Yazılımın bir makinesi yoktur, insan eliyle yapılır. Ücretlerin yüksek olduğu ülkeler bu maliyeti düşürmek için başta Hindistan gibi ülkelere yaptırmaktadır. Yazılımdaki kodları yazmak için bilgisayar mühendisi olmaya gerek yoktur. Kodların nasıl ve hangi düzende yapılacağı öğretildiği takdirde çoğu kimse rahatlıkla yazılım yapabilir. Genç nüfusumuzu bu şekilde iş sahibi yapabilir, evinde yazılım yaparak geçimini sağlattırabiliriz. Hindistan’ın bu yolla 100 milyar dolar kazandığını unutulmamalıdır. Dünyada yazılımcıya çok büyük ihtiyaç duyulduğu göz önünde bulundurulmalıdır. Ülkemizin yazılım konusunda ilerletirsek dünyaya daha çok entegre olur bu sektörünü genç insanlarımıza yaptırmayı başarabilirsek 3-5 milyar dolarlık ek gelirimiz olur.

7- Sinema

Türk dizilerinin dünyada satış rekorları kırdığını biliyoruz. Bunun en büyük nedeni oyuncu maliyetinin düşük olması. Bunu göz önünde bulundurarak İstanbul’a Hollywood tarzında film, dizi ve program çekim platformu yapılmalı bu sayede hem çekimlerin maliyeti düşürülmeli hem de istihdam sağlanmalıdır.
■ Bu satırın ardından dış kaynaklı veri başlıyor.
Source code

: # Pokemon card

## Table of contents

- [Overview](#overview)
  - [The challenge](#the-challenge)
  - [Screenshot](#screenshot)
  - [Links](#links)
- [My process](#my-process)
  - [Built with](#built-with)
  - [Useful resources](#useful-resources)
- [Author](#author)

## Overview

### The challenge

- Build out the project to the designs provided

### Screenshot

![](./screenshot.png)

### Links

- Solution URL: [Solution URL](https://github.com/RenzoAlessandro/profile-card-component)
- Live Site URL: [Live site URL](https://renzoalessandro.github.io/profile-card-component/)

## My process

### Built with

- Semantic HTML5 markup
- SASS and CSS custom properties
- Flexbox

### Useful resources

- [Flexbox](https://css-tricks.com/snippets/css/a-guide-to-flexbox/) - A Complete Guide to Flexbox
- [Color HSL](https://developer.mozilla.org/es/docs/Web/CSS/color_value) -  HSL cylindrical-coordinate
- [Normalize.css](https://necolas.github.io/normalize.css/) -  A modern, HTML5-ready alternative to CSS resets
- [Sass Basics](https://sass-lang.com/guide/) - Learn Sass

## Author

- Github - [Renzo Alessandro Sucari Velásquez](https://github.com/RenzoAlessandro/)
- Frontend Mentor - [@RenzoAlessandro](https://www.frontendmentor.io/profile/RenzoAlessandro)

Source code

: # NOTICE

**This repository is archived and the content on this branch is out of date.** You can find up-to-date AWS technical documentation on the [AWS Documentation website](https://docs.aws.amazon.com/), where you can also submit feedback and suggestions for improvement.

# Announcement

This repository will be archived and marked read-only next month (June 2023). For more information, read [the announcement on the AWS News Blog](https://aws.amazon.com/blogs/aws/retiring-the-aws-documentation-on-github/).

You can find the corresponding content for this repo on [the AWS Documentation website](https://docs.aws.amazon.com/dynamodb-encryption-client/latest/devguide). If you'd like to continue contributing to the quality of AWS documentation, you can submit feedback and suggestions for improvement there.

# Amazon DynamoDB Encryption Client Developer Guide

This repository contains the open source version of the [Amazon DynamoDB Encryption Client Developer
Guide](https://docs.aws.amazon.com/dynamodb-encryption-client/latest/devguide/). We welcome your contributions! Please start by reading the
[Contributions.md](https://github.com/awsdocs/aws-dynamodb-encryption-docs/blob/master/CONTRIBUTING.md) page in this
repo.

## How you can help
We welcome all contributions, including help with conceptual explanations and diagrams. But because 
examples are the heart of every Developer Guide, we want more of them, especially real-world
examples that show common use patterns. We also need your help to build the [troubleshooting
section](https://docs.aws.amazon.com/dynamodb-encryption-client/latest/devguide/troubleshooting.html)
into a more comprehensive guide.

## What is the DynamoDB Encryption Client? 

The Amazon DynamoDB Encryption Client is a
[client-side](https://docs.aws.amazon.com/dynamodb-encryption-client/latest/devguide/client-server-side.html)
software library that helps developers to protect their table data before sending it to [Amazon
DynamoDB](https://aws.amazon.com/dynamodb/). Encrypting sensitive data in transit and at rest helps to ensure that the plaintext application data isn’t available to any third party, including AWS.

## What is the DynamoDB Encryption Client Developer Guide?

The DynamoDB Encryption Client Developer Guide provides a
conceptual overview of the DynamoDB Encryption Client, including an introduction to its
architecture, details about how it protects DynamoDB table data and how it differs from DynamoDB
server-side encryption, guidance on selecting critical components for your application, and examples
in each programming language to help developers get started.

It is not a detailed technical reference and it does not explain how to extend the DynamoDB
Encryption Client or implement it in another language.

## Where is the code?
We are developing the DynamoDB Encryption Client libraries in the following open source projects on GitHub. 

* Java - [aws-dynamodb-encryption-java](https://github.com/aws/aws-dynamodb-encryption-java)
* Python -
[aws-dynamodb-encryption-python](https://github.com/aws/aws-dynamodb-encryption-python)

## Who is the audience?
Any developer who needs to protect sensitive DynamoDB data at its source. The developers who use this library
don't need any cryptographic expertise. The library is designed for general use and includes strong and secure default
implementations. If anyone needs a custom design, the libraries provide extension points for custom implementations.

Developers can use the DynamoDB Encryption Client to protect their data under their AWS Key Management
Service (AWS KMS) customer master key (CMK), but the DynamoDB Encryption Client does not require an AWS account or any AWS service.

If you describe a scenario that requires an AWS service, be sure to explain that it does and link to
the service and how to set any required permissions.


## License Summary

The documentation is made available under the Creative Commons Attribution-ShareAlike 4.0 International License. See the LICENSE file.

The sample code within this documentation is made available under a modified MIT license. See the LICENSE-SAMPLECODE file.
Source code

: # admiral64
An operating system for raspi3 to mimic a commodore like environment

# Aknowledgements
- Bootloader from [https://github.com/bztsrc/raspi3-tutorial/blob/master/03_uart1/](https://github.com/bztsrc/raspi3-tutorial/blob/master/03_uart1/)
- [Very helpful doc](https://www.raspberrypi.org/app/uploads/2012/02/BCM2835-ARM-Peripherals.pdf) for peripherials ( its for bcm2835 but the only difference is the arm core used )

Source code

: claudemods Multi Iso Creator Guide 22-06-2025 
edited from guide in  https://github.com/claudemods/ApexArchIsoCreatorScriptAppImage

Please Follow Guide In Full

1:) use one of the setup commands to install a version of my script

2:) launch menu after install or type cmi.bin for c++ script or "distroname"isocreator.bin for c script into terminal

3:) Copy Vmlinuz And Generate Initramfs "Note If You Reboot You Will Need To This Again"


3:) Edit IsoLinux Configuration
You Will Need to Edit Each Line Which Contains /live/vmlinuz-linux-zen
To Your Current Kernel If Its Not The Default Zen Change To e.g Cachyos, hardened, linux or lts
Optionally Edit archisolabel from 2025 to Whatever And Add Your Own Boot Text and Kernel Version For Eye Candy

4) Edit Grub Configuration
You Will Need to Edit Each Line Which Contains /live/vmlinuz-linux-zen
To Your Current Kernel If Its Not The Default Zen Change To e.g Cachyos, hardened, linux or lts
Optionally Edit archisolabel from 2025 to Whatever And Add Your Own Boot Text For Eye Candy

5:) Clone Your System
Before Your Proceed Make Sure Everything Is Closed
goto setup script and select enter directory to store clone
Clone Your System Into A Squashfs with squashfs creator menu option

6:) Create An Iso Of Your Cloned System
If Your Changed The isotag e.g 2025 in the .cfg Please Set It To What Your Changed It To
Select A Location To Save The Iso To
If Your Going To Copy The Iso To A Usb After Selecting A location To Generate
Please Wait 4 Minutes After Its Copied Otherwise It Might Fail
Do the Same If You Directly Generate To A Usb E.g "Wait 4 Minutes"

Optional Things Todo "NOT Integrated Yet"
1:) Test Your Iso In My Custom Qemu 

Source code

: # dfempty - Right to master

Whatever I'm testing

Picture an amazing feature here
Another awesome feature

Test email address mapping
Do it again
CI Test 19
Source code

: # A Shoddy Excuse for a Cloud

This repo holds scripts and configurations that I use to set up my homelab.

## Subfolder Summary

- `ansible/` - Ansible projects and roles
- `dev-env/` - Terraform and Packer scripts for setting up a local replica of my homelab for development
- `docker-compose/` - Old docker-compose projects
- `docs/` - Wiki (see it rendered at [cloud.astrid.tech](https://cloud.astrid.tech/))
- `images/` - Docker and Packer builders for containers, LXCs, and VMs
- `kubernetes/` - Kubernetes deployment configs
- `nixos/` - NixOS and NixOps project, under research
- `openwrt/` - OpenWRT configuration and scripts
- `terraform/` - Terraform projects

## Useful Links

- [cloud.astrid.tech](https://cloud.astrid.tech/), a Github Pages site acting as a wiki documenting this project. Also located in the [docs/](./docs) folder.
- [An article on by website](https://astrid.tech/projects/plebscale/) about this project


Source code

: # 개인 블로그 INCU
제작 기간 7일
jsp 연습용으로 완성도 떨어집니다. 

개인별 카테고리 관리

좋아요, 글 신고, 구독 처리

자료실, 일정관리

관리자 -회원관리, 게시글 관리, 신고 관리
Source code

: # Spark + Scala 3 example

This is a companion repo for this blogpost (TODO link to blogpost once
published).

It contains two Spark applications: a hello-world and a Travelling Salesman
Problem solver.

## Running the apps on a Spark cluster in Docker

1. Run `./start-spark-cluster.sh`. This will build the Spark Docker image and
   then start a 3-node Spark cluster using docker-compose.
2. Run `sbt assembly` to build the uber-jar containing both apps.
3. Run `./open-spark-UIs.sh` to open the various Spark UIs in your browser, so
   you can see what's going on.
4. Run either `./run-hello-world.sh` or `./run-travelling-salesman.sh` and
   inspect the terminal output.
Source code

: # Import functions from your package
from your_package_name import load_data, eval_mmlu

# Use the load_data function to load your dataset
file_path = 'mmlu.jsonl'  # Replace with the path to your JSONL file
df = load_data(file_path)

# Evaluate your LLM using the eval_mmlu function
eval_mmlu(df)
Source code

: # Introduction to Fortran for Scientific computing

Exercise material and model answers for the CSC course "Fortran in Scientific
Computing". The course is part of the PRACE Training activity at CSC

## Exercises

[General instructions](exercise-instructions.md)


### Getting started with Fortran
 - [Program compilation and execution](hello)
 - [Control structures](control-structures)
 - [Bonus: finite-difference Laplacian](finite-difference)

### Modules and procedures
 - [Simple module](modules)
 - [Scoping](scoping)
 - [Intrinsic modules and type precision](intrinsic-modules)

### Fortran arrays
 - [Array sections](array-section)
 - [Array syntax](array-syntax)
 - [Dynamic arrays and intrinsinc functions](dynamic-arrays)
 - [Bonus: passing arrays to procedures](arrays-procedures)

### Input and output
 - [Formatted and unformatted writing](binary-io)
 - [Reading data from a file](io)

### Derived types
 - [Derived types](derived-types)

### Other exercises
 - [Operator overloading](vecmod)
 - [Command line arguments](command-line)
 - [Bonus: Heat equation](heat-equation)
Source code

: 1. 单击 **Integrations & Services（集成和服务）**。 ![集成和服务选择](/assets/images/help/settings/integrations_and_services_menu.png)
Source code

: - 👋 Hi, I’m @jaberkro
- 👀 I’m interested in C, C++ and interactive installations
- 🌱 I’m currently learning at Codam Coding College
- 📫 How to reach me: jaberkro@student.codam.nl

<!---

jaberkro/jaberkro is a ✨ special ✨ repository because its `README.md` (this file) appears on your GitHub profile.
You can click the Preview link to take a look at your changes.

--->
Ayrıca özellikle Avrupa’da maliyetli çekimlerin burada çekilmesi sağlanmalı. Birçok Ortadoğu ve Afrika ülkelerinin yetersizliklerinden dolayı çekemediği çekimleri de buraya çekme imkânı sağlanmalıdır. Hollywood’un senelik 100 milyar dolar geliri olduğunu göz önünde bulundurulduğunda şu an 500 milyon olan dizi satışımız 3 milyar dolara rahatlıkla çıkarabiliriz. Çünkü çekimler için dekor teknik eleman ve oyuncuya sahibiz.

8- Turizm

Ülkemiz dini geçişlerin aynı zamanda da tarih, kültürler beşiğidir. Bunun yanında deniz, dağ, doğa için mükemmel durumdadır. Turizmde dünya birincisi olabilme imkânı vardır. Akdeniz turizm havzasıyken biz sadece Antalya ilimizden yararlanıyoruz. Oysa Hatay Mersin ve Adana da aynı potansiyel vardır. Buralar da turizm bölgesi ilan edilirse Antalya gibi işsizlik biter ekonomik olarak kalkınma sağlanır. Aynı şekilde Avrupa’da birçok ülke kayak turizmiyle geçimini sağlarken özellikle Avusturya ülke ekonomisinin yüzde 60’ını turizm ve kayaktan karşılıyorken bizim dağlarımız da kayak turizmi istenilen düzeyde değildir. Bunun nedeni dağlarımızı planlayıp kayak turizmine açmamamızdır. Yine aynı şekilde doğa harikası yaylalarımızı da turizm planlaması yapılmadığından bu şekilde atılı olarak kalıyor. İsviçre’nin Alpleri örnek alınmalıdır.Kültür şehirleri olan Mardin, Şanlıurfa’yı da turizme kazandırmalıyız.

9- Tarım 

Ülkemiz tarım ülkesi olarak bilinse de çiftçi başına düşen toprak alanı 4 dekardır.  Bu kadar parçalanmış tarım arazisiyle kârlı tarım yapmak mümkün değildir. En büyük sorunumuz parçalanmış toprak meselesidir. Bunları birleştirerek daha verimli ve daha az maliyetli üretimin yollarını bulmalıyız bireysel üretimle uluslararası ihracat düşünülemez. Ayrıca tarım borsaları kurularak üreticinin eline hak ettiği para geçmesi sağlanmalıdır çiftçilerin gelir düzeyi yükseldikçe tarıma olan ilgi ve yatırımda artacaktır. Hollanda’da çiftçiler bağlı bulunduğu kurumdan toprağın türüne ülke ve ihracat ihtiyacına göre ekim izin verilir. Ülkemizde ne yazık ki herkes kendi bilgisi ve öngörüsüyle hareket etmektedir. Tüm çiftçilerimiz bir platformda üreteceği ürünü deklare etmeli böylelikle çoğu zaman yetersiz bazen de ihtiyaç fazlası üretim yapılmasının, mağduriyetlerin önüne geçilmesisağlanmalıdır.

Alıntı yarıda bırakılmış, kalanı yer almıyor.